The human hummed, his head feeling a little lighter. Weird. Tony sat on the ground, looking up at the prim and proper god, thinking, 'What an ass, look how clean he is,' blinking more slowly the longer he stared. "My help? Pfft, what the hell kind of help could I offer you...? Sorry buddy, I don't think..." he trailed off. 'Whoa, dizzy spell,' he thought, his hand rising reflexively as if to grab onto whatever he could. 'Oookay, that was weird'. Tony blinked down lazily at the bottom of his glass as if he might find something interesting in there. "You're out of shit... luck.." Oh God, but his body was becoming heavy and — oh! Hello ground!

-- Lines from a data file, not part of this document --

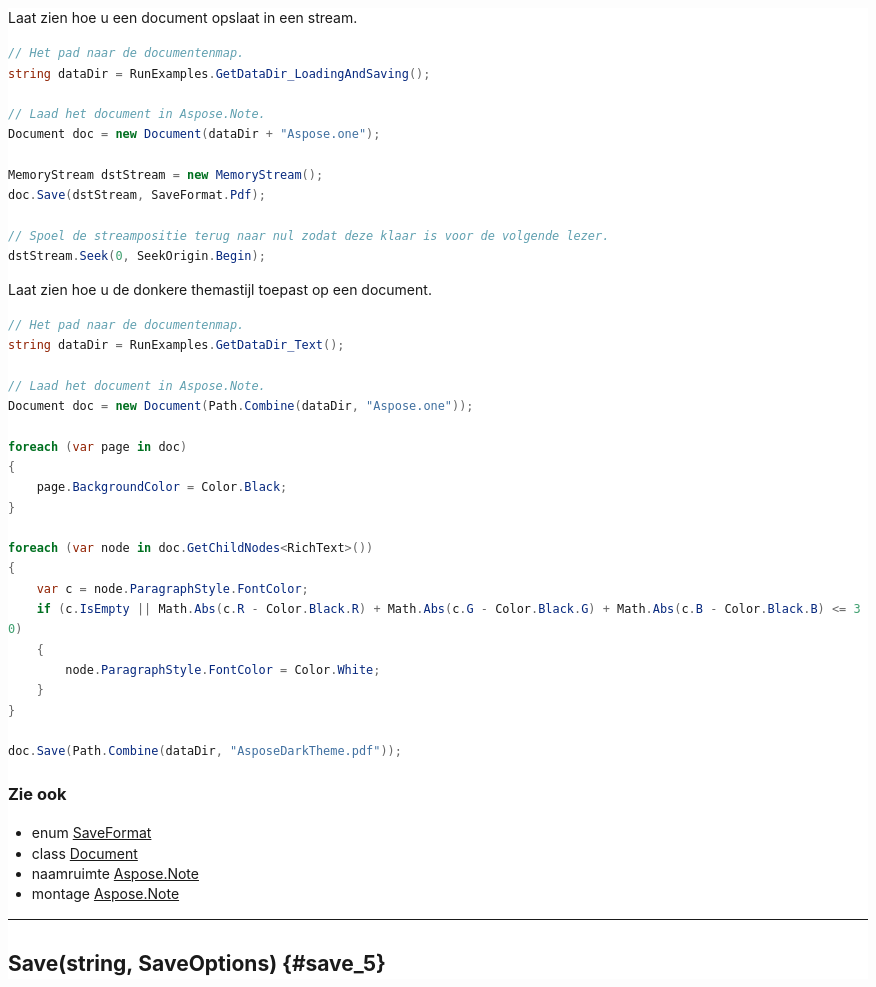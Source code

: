Laat zien hoe u een document opslaat in een stream.

```csharp
// Het pad naar de documentenmap.
string dataDir = RunExamples.GetDataDir_LoadingAndSaving();

// Laad het document in Aspose.Note.
Document doc = new Document(dataDir + "Aspose.one");

MemoryStream dstStream = new MemoryStream();
doc.Save(dstStream, SaveFormat.Pdf);

// Spoel de streampositie terug naar nul zodat deze klaar is voor de volgende lezer.
dstStream.Seek(0, SeekOrigin.Begin);
```

Laat zien hoe u de donkere themastijl toepast op een document.

```csharp
// Het pad naar de documentenmap.
string dataDir = RunExamples.GetDataDir_Text();

// Laad het document in Aspose.Note.
Document doc = new Document(Path.Combine(dataDir, "Aspose.one"));

foreach (var page in doc)
{
    page.BackgroundColor = Color.Black;
}

foreach (var node in doc.GetChildNodes<RichText>())
{
    var c = node.ParagraphStyle.FontColor;
    if (c.IsEmpty || Math.Abs(c.R - Color.Black.R) + Math.Abs(c.G - Color.Black.G) + Math.Abs(c.B - Color.Black.B) <= 30)
    {
        node.ParagraphStyle.FontColor = Color.White;
    }
}

doc.Save(Path.Combine(dataDir, "AsposeDarkTheme.pdf"));
```

### Zie ook

* enum [SaveFormat](../../saveformat/)
* class [Document](../)
* naamruimte [Aspose.Note](../../document/)
* montage [Aspose.Note](../../../)

---

## Save(string, SaveOptions) {#save_5}
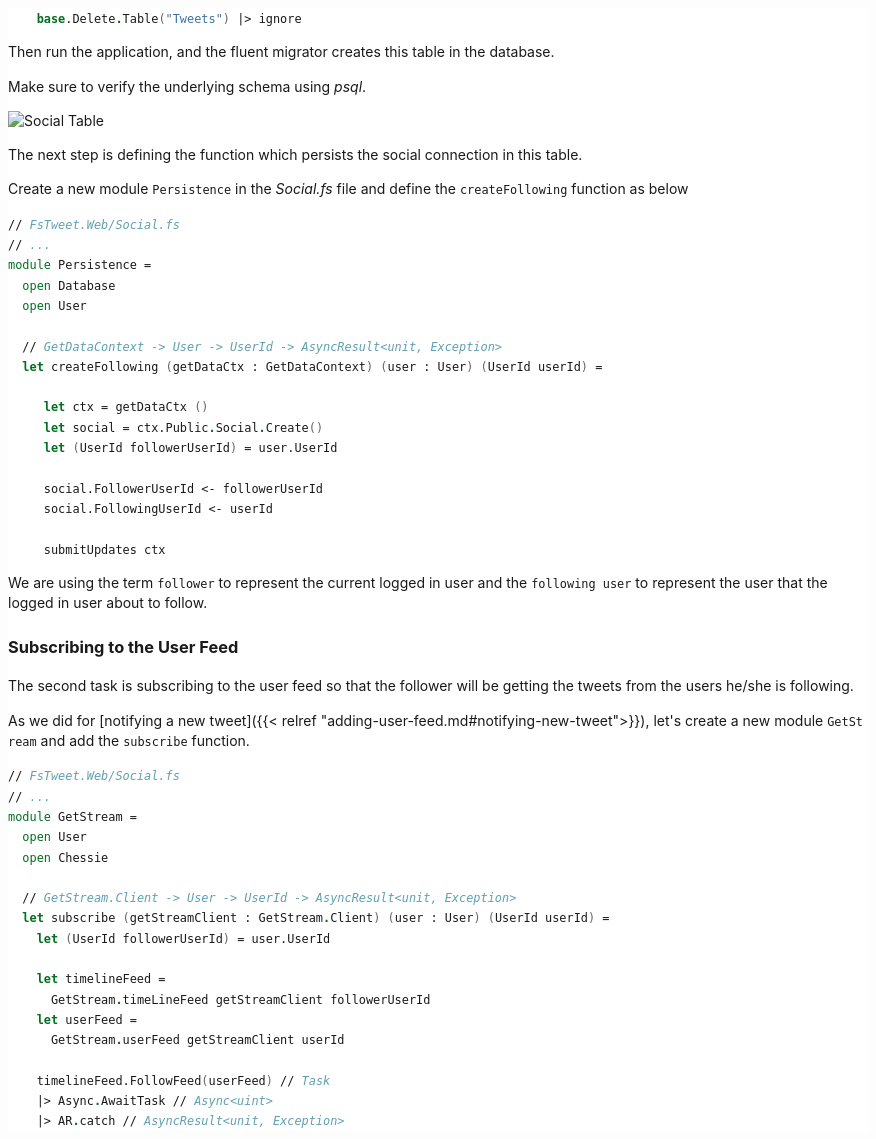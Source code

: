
 ```fsharp
    base.Delete.Table("Tweets") |> ignore
```

Then run the application, and the fluent migrator creates this table in the database.

Make sure to verify the underlying schema using *psql*.

![Social Table](/img/fsharp/series/fstweet/social_table_schema.png)

The next step is defining the function which persists the social connection in this table. 

Create a new module `Persistence` in the *Social.fs* file and define the `createFollowing` function as below

```fsharp
// FsTweet.Web/Social.fs
// ...
module Persistence =
  open Database
  open User

  // GetDataContext -> User -> UserId -> AsyncResult<unit, Exception>
  let createFollowing (getDataCtx : GetDataContext) (user : User) (UserId userId) = 
     
     let ctx = getDataCtx ()
     let social = ctx.Public.Social.Create()
     let (UserId followerUserId) = user.UserId
      
     social.FollowerUserId <- followerUserId
     social.FollowingUserId <- userId

     submitUpdates ctx
```

We are using the term `follower` to represent the current logged in user and the `following user` to represent the user that the logged in user about to follow. 

### Subscribing to the User Feed

The second task is subscribing to the user feed so that the follower will be getting the tweets from the users he/she is following.

As we did for [notifying a new tweet]({{< relref "adding-user-feed.md#notifying-new-tweet">}}), let's create a new module `GetStream` and add the `subscribe` function.

```fsharp
// FsTweet.Web/Social.fs
// ...
module GetStream =
  open User
  open Chessie

  // GetStream.Client -> User -> UserId -> AsyncResult<unit, Exception>
  let subscribe (getStreamClient : GetStream.Client) (user : User) (UserId userId) = 
    let (UserId followerUserId) = user.UserId

    let timelineFeed = 
      GetStream.timeLineFeed getStreamClient followerUserId
    let userFeed =
      GetStream.userFeed getStreamClient userId

    timelineFeed.FollowFeed(userFeed) // Task
    |> Async.AwaitTask // Async<uint>
    |> AR.catch // AsyncResult<unit, Exception>
```
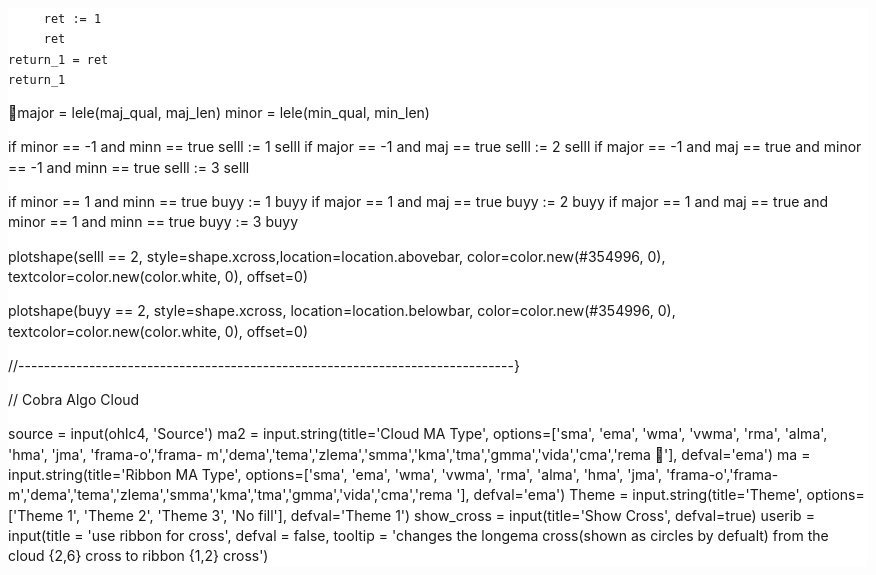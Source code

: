          ret := 1
         ret
    return_1 = ret
    return_1
major = lele(maj_qual, maj_len)
minor = lele(min_qual, min_len)

if minor == -1 and minn == true
    selll := 1
    selll
if major == -1 and maj == true
    selll := 2
    selll
if major == -1 and maj == true and minor == -1 and minn == true
    selll := 3
    selll

if minor == 1 and minn == true
    buyy := 1
    buyy
if major == 1 and maj == true
    buyy := 2
    buyy
if major == 1 and maj == true and minor == 1 and minn == true
    buyy := 3
    buyy

plotshape(selll == 2, style=shape.xcross,location=location.abovebar,
color=color.new(#354996, 0), textcolor=color.new(color.white, 0),
offset=0)

plotshape(buyy == 2, style=shape.xcross,
location=location.belowbar, color=color.new(#354996, 0),
textcolor=color.new(color.white, 0), offset=0)




//-----------------------------------------------------------------------------}


// Cobra Algo Cloud

source = input(ohlc4, 'Source')
ma2 = input.string(title='Cloud MA Type', options=['sma', 'ema',
'wma', 'vwma', 'rma', 'alma', 'hma', 'jma', 'frama-o','frama-
m','dema','tema','zlema','smma','kma','tma','gmma','vida','cma','rema
'], defval='ema')
ma = input.string(title='Ribbon MA Type', options=['sma', 'ema',
'wma', 'vwma', 'rma', 'alma', 'hma', 'jma', 'frama-o','frama-
m','dema','tema','zlema','smma','kma','tma','gmma','vida','cma','rema
'], defval='ema')
Theme = input.string(title='Theme', options=['Theme 1', 'Theme 2',
'Theme 3', 'No fill'], defval='Theme 1')
show_cross = input(title='Show Cross', defval=true)
userib = input(title = 'use ribbon for cross', defval = false, tooltip =
'changes the longema cross(shown as circles by defualt) from the
cloud {2,6} cross to ribbon {1,2} cross')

Loki scrambled to catch him before the weakened mortal could fall on his face and break it. "Apologies again, Stark, but I feared you would start being difficult if I told you what I have planned for you," he crooned, tapping the mortal's nose and winking. He waited until the man was fully unresponsive before picking him up — he weighed next to nothing, and slumped over Loki like a sleeping child — and using a portal to take him to what had been Stark Tower and was now Loki's home away from home.
Loki had taken Stark's bedroom for his own, but he hadn't had the chance to use it last night and the bed was made and had fresh sheets, so Loki deposited him on it and combed the sleeping man's fringe out of his eyes gently. He then stood up. "Jarvis, I trust you have arranged a medical examination for Anthony?"
Jarvis, the construct — he had called himself an Artificial Intelligence, but Loki called it as he saw it — who ran the building, had been very helpful once Loki had explained his intentions and assured him Stark was alive and safe, way back when he had first taken Stark's building as his prize. He and Loki had become fast, if not friends, at least allies, and the AI had been utterly delighted to hear Loki was bringing Stark back into his care. "I have, Loki," he replied. "Shall I arrange for food as well?"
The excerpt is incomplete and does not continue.